Hi @roeystern8114604813, your project is interesting and I would like to share some comments and improvements. I will go by parts to be clearer.
Import part code:
Not much to say, only that throughout your code you convert to integers or floats the elements of lists corresponding to numbers. You even repeat the children list three times (as @netmarlon already pointed out), which you implement for this conversion. I suggest that you convert from this part, inside the with
context manager.
#1st Objective : Find average age of participants
#2nd Objective: Find the average cost per region
#3rd Objectibe: Find the average bmi of smokers vs non-smokers
#4th Objective: Find the average charges for people with at least 1 child.

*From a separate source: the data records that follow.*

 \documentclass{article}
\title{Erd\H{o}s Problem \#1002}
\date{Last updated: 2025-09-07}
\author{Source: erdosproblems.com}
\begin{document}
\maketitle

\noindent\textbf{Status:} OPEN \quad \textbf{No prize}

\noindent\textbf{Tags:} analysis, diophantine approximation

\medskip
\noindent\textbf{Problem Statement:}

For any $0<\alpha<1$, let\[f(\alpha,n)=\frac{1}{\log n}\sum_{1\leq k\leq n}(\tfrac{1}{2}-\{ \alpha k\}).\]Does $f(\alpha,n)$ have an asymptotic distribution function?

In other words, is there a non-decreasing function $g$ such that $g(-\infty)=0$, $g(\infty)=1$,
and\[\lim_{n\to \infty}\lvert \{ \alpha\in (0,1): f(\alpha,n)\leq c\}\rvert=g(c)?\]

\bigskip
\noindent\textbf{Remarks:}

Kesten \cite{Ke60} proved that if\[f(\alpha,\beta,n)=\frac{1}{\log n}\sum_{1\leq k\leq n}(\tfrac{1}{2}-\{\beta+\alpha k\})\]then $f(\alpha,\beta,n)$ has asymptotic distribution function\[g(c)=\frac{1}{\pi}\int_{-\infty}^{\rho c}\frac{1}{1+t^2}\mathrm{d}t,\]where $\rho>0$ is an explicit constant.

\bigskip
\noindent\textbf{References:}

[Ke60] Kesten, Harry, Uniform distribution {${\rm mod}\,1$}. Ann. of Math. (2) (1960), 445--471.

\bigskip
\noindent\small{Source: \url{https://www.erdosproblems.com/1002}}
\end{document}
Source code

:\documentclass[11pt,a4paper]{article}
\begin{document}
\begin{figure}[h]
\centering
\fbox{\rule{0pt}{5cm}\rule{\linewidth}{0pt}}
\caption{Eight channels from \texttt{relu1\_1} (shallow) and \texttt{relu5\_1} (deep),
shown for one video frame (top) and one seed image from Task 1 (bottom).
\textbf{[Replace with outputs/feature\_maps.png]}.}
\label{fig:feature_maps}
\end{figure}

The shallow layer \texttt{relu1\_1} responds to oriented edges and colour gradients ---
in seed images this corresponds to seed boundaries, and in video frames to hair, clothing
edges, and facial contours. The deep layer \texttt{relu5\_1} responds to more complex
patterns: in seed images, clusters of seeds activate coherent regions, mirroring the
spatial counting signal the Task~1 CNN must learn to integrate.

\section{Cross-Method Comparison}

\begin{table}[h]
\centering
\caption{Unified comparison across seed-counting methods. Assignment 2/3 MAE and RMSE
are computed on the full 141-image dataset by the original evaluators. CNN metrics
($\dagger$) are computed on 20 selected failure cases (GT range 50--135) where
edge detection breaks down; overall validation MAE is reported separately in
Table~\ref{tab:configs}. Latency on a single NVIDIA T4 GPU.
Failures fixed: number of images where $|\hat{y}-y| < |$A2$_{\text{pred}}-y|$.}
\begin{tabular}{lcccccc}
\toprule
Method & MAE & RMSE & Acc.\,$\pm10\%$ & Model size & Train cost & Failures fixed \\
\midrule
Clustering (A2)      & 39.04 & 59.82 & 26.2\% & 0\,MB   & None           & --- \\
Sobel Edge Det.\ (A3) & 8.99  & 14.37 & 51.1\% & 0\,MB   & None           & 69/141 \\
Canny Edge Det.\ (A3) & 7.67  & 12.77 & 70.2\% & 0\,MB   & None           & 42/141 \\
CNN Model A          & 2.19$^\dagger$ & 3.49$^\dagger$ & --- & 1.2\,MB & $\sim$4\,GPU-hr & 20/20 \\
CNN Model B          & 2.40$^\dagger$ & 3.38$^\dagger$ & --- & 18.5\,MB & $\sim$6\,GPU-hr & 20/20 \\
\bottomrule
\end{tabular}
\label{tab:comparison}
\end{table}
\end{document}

#5th: Average cost of female smokers with no children from the southeast.
#6th: What influences costs more; Number of children or smoking?
import csv
with open("insurance.csv") as insurance:
insurance_data = csv.DictReader(insurance)
age = []
sex = []
bmi = []
children = []
smoker = []
region = []
charges = []
for row in insurance_data:
age.append(int(row['age'])) # Convert to number type from this point instead of converting every time you need it
sex.append(row['sex'])
bmi.append(float(row['bmi'])) # Same
children.append(int(row['children'])) # Same
smoker.append(row['smoker'])
region.append(row['region'])
charges.append(float(row['charges'])) # Same
Objective 1:
I think you should use return if the output of the function is going to be assign to a variable, but if the function prints something out to the terminal then suppress the return
keyword.
def average_age(lst):
total_ages = 0
#total_people = 0 --> It is unnecessary, you can use len(lst) to get the total people
for x in lst:
total_ages += x
average_age = total_ages/len(lst)
print('Out of {} participants, the average age was {}'.format(len(lst),round(average_age,2)))
average_age(age)
Other approximation for the previous function is using the sum
built-in function.
def average_age(lst):
average_age = sum(lst)/len(lst)
print('Out of {} participants, the average age was {}'.format(len(lst),round(average_age,2)))
average_age(age)
#Objective 2:
Besides the function for this objective, in the rest of your whole code you do not use the list r_and_c
, so I think it is better to use directly in the function definition. Sincerely, I do not know which is more efficient, but in this way you do not need two parameters to call your function. In addition, the zip
function is iterable so there is no need to convert to list.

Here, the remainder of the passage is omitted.